The Green Column

It’s Time to Define New Green Vision for City

April 23, 2009—This column is the first of a series aiming to establish a new vision of Lincoln’s future. This is an ambitious goal but we members of Lincoln Green by Design believe the city confronts unprecedented challenges that demand intense thinking.

Describing the problem is easy and was thoroughly popularized by Thomas Friedman’s 2008 best-seller Hot, Flat, and Crowded. The climate is growing warmer, globalization is altering the world economy in profound ways and human beings continue to multiply on a crowded planet.

These trends are visible in Lincoln and the region. Recent winters have been mild and summers longer. Local jobs have been exported to Mexico and Asia. City population growth is faster than that of the state or the nation.

Some of the trends have benefits. Lincoln’s latitude means the reduction in heating is a net gain over the increase in cooling. A growing city is certainly a better problem than a shrinking one. Creating enough jobs with a livable wage, however, remains a dilemma that threatens the quality and affordability of all our goods and services.

Describing solutions is difficult. We will try to do this in detailed future columns about specific areas of opportunity. This LGbD column will appear every two weeks as long as green advertisers want to support it.

But first it’s important to understand that “Green by Design” asserts the intent for an intellectual and professional strategy (design) to grow the city on principles of sustainability and conservation.

Green buildings and the teams who create them foster respect for the past and expanded dreams for the future. Planning and design can create a community that attracts innovative new businesses. And leaders play a key role by balancing competing interests.

In other words, Lincoln Green by Design is intended to be shorthand for achieving and maintaining all the qualities of a sustainable community:

  • Recognizing that growth occurs within some limits and is ultimately limited by the carrying capacity of the environment
  • Valuing cultural diversity
  • Respecting other life forms and supporting biodiversity
  • Having the courage to seek common ground in the face of disagreements
  • Employing ecological decision-making (i.e., integrating environmental criteria into all municipal government, business and personal decision-making)
  • Making decisions and plans in a balanced, open and flexible manner that includes the perspectives of the social, health, economic and environmental sectors of the community
  • Making best use of local efforts and resources (nurturing solutions at the local level)
  • Using renewable and reliable sources of energy
  • Minimizing harm to the natural environment

Fostering activities which use materials and food systems in continuous cycles.

And, as a result, a sustainable community:

  • Does not compromise the sustainability of other communities
  • Does not compromise the sustainability of future generations.

We are fortunate to live, work and raise our children in a community that has for many years had civic leaders, mayors, planners and public administrators who care deeply about the quality of Lincoln as a place and the quality of life for its citizens.
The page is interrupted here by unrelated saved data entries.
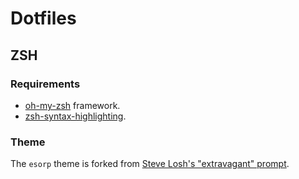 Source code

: # Dotfiles

## ZSH

### Requirements

* [oh-my-zsh](https://github.com/robbyrussell/oh-my-zsh) framework.
* [zsh-syntax-highlighting](https://github.com/zsh-users/zsh-syntax-highlighting).

### Theme

The `esorp` theme is forked from [Steve Losh's "extravagant" prompt](http://stevelosh.com/blog/2010/02/my-extravagant-zsh-prompt/).
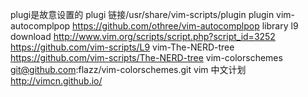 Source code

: plugi是故意设置的
plugi 链接/usr/share/vim-scripts/plugin
plugin
vim-autocomplpop
https://github.com/othree/vim-autocomplpop
library l9 download
http://www.vim.org/scripts/script.php?script_id=3252
https://github.com/vim-scripts/L9
vim-The-NERD-tree
https://github.com/vim-scripts/The-NERD-tree
vim-colorschemes
git@github.com:flazz/vim-colorschemes.git
vim 中文计划
http://vimcn.github.io/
Long before “green” or “sustainable” became popular words, Lincoln planning and development recorded landmark projects and practices that now are integral parts of the sustainability inventory for this city.

Specifically, the Comprehensive Plan for Lincoln/Lancaster County has for a number of years controlled the city growth boundary with contiguous development, restoration and protection of historic properties, established development requirements for flood and storm water protection and advocated mixed-use, walkable and bikeable transportation routes, and especially good access routes to generous parks and recreation areas throughout the city.
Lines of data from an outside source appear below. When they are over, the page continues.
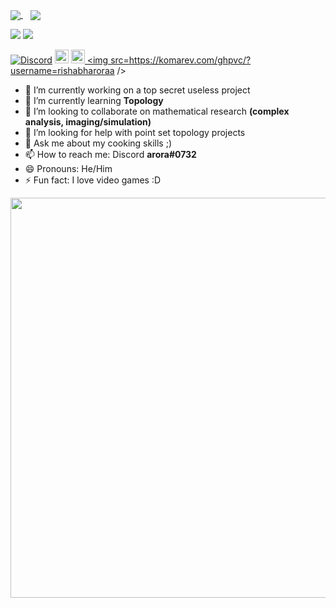 
<p>
<a href="https://github.com/rishabharoraa/maths-visualized">
  <img align="center" src="https://github-readme-stats.vercel.app/api/pin/?username=rishabharoraa&repo=maths-visualized&theme=synthwave" />
</a>
  &nbsp;&nbsp;
<a href="https://github.com/technojam/Ultimate_Algorithms_Repository">
  <img align="center" src="https://github-readme-stats.vercel.app/api/pin/?username=rishabharoraa&repo=Ultimate_Algorithms_Repository&theme=synthwave" />
</a>
</p>

<img src="https://github-readme-stats.vercel.app/api?username=RishabhAroraa&show_icons=true&?count_private=true&theme=synthwave">
<img src="https://github-readme-stats.vercel.app/api/top-langs/?username=RishabhAroraa&layout=compact&theme=synthwave">

[![Discord](https://img.shields.io/discord/326031927016554506.svg?label=&logo=discord&logoColor=ffffff&color=7389D8&labelColor=6A7EC2)](https://discord.gg/UUqMUzd)
<a href="https://www.linkedin.com/in/rishabh-arora-b78333156/"><img alt="Rishabhs's LinkedIn" width="22px" src="https://www.flaticon.com/svg/static/icons/svg/174/174857.svg"/></a>
<a href="www.steamcommunity.com/id/arora1337"><img src = "https://www.flaticon.com/svg/static/icons/svg/3/3782.svg" width="22px" alt = "Rishabh's Steam Account">
<img src=https://komarev.com/ghpvc/?username=rishabharoraa /> 


- 🔭 I’m currently working on a top secret useless project
- 🌱 I’m currently learning **Topology**
- 👯 I’m looking to collaborate on mathematical research **(complex analysis, imaging/simulation)**
- 🤔 I’m looking for help with point set topology projects
- 💬 Ask me about my cooking skills ;)
- 📫 How to reach me: Discord **arora#0732**
- 😄 Pronouns: He/Him
- ⚡ Fun fact: I love video games :D

<p align='left'><img src="https://media1.tenor.com/images/ece61b024a100cb667a7ac0b99d7c11d/tenor.gif?itemid=12320147" width="640"><p>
More recently, the Mayor’s Environmental Task Force has produced an inventory of 42 projects or practices that the municipal government has launched or completed under the heading, “2008 Green Initiatives and Practices by the City of Lincoln.” The list is categorized by sustainability, energy efficiency/conservation, solid waste management, water quality, air quality, green building, land use and transportation projects or practices. The detailed list can be seen online at lincolngreenbydesign.com.
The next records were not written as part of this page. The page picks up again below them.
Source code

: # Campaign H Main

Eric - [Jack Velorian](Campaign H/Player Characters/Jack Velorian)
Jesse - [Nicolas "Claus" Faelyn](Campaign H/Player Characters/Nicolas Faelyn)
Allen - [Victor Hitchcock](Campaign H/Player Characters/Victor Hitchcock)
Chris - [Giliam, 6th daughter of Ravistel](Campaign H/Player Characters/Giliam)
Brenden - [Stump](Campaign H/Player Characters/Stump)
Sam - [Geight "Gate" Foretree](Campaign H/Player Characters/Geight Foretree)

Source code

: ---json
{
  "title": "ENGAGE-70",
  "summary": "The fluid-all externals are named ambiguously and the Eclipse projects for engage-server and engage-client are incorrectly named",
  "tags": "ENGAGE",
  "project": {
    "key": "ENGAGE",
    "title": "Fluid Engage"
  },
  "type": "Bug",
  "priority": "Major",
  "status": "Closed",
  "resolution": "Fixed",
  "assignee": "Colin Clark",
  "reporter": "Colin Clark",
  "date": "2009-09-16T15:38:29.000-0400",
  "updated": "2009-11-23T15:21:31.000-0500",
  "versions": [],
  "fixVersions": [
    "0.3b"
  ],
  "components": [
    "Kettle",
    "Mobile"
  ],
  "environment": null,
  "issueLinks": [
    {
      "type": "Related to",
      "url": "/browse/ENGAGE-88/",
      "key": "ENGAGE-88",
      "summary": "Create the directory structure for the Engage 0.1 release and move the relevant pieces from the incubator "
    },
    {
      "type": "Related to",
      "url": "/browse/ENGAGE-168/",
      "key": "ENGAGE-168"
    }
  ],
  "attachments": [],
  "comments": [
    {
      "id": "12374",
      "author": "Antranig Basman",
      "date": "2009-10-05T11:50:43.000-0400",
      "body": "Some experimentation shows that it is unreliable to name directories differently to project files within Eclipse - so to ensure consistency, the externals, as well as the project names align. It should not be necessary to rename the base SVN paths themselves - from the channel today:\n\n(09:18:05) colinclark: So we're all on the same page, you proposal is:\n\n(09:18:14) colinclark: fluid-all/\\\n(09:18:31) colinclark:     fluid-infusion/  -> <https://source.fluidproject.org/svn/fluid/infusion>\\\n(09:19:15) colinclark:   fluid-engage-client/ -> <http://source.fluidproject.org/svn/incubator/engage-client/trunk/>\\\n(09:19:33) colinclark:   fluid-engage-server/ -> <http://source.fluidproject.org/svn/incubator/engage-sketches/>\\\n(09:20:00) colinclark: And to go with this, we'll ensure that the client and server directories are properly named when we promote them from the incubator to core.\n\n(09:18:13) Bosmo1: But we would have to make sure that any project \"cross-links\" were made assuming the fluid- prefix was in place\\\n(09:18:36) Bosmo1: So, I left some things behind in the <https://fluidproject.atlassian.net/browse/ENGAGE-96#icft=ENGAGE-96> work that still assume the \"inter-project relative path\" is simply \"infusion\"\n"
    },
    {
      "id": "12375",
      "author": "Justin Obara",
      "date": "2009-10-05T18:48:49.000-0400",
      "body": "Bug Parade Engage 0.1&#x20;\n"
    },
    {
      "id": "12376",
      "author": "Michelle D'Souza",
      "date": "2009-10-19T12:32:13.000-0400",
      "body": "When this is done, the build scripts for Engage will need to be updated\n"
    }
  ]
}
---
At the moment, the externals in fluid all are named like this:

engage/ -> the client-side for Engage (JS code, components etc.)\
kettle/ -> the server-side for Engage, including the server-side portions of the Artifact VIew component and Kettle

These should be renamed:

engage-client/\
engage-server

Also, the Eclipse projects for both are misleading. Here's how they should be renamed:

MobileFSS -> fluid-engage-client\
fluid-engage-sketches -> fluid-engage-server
In the context of the current tsunami of economic collapse, we at LGbD believe that local strategies and courageous leadership offer the greatest opportunities for future growth. These local green initiatives and practices are not just symbols or ways to collect the stimulus funds from Washington —they represent jobs, economic returns, higher quality and longer-lasting structures, good environments, conserved nonrenewable resources and long-term investments in our children’s and grandchildren’s future.